Gl 6:17. Hij spreekt de wens uit dat de Galaten hem niet meer zullen lastigvallen. Ze hebben hem moeiten gegeven door hun afdwalen van het evangelie dat hij hun heeft gepredikt. In deze brief heeft hij dit evangelie gloedvol en met veel innerlijke strijd verdedigd. Dat moet afdoende zijn.

De littekens die het gevolg zijn van onder andere geselingen en een steniging – zie hiervoor en voor nog meer ontbering de lijst in 2 Korinthiërs 11 (2Ko 11:23-28) –, noemt hij “de merktekens van Jezus”. Hij noemt zijn Meester hier bij wijze van uitzondering “Jezus”, zonder verdere toevoeging. Ik denk dat hij dit doet om aan te geven dat het gaat om het leven van de Heer Jezus in vernedering op aarde, waar Hij schande en pijn heeft ondergaan (Js 52:14). Paulus wil zoveel als maar mogelijk is op zijn Meester lijken (Fp 3:10). Dat is zijn eer!

Gl 6:18. Dan eindigt hij zijn brief zoals hij hem is begonnen: kort en koel. Er zijn geen groeten, zoals in andere brieven, hoewel er veel broeders bij hem zijn (Gl 1:2a). Ook zijn eigen groet ontbreekt. Hij kan niet anders dan hun “de genade van onze Heer Jezus Christus” voor hun “geest” toewensen omdat alleen genade en niets anders het tegenwicht is tegen de invloeden van wettisch denken. Dat is wat ik nodig heb, dat is ook wat jij nodig hebt. Die genade moet inwerken op het innerlijk, het denken, de geest van de christen.
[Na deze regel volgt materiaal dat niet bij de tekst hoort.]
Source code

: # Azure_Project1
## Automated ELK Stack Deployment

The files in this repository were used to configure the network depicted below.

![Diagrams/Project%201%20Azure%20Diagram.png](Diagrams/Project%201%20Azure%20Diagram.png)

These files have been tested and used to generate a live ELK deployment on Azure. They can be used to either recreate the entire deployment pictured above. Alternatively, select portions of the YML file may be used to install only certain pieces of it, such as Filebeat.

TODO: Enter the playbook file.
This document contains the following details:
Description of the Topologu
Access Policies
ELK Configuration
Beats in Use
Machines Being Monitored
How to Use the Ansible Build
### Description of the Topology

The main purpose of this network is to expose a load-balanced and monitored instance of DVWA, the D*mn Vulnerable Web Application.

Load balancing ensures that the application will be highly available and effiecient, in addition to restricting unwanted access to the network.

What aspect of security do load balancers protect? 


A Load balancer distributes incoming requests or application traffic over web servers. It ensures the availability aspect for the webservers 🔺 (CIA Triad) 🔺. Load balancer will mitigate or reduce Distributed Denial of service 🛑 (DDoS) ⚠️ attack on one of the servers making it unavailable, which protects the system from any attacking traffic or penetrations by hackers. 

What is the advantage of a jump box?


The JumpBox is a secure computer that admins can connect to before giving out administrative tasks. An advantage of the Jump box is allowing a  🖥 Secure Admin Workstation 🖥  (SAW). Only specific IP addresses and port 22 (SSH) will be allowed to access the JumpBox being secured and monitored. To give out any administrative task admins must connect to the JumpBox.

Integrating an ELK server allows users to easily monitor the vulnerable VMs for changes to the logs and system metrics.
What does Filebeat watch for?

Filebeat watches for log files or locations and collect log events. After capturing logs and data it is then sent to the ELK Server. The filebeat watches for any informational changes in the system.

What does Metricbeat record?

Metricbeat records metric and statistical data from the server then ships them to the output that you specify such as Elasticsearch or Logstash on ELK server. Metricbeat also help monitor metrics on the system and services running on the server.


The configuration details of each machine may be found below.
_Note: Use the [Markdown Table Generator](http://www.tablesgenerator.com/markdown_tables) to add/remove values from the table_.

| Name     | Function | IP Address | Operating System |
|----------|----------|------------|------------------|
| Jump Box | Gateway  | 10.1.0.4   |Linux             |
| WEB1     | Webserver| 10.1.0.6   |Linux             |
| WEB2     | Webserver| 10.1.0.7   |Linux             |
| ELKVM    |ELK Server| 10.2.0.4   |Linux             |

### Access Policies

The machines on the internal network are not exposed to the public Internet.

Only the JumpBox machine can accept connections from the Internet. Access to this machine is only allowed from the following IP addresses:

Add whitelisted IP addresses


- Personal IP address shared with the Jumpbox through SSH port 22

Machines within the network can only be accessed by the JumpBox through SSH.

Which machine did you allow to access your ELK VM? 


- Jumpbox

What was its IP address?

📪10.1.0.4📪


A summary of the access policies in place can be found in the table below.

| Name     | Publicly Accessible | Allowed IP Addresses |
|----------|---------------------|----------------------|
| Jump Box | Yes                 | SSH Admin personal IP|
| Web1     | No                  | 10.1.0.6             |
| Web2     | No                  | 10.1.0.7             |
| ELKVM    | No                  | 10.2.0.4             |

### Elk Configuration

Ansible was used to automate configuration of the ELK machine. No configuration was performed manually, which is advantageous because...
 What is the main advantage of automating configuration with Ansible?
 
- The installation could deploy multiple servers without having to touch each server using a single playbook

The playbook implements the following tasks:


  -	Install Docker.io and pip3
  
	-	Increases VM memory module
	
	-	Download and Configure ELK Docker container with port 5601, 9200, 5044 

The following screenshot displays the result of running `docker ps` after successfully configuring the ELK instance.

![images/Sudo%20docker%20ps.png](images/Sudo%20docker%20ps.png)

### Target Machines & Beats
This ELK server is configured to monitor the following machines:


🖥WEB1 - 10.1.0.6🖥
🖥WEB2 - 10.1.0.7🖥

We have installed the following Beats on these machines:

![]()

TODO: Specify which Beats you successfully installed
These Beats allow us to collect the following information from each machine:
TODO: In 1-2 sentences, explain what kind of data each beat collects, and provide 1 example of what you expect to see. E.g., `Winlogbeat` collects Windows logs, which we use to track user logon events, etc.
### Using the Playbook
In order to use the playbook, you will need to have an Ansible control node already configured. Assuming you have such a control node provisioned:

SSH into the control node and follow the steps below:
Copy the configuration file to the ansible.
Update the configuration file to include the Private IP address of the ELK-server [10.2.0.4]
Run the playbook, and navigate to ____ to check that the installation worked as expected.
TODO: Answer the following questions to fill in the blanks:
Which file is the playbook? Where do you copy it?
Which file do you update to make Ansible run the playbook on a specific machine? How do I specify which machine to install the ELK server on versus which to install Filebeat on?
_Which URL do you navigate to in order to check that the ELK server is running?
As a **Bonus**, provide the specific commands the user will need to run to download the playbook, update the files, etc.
Opnieuw gebruikt Paulus de volle naam van de Heer Jezus, voorafgegaan door “onze”. Dit ‘onze’ geeft de verbondenheid aan die er is tussen hem en de Galaten. Die verbondenheid komt ook prachtig tot uitdrukking in het woord “broeders”, dat ook laat zien hoe innig hij hen liefheeft. Hij drukt daarmee ook uit, dat hij hun heeft geschreven juist vanuit het diepe besef van de band die er is tussen hem en zijn kinderen in het geloof. Als er, na alles wat hij heeft geschreven, nog enige twijfel is over hoe hij hen ziet, dan is die twijfel hiermee de kop ingedrukt.

Het laatste woord van de brief is “amen”. Van alle brieven die Paulus heeft geschreven eindigt ook de brief aan de Romeinen daarmee. Dat is nog een aanwijzing hoezeer deze twee brieven op elkaar aansluiten; ze hebben beide de voorstelling en verdediging van het evangelie tot inhoud. Met dit ‘amen’, dat betekent ‘het is zo’, verzegelt Paulus als het ware de brief. Wat er staat, blijft zo!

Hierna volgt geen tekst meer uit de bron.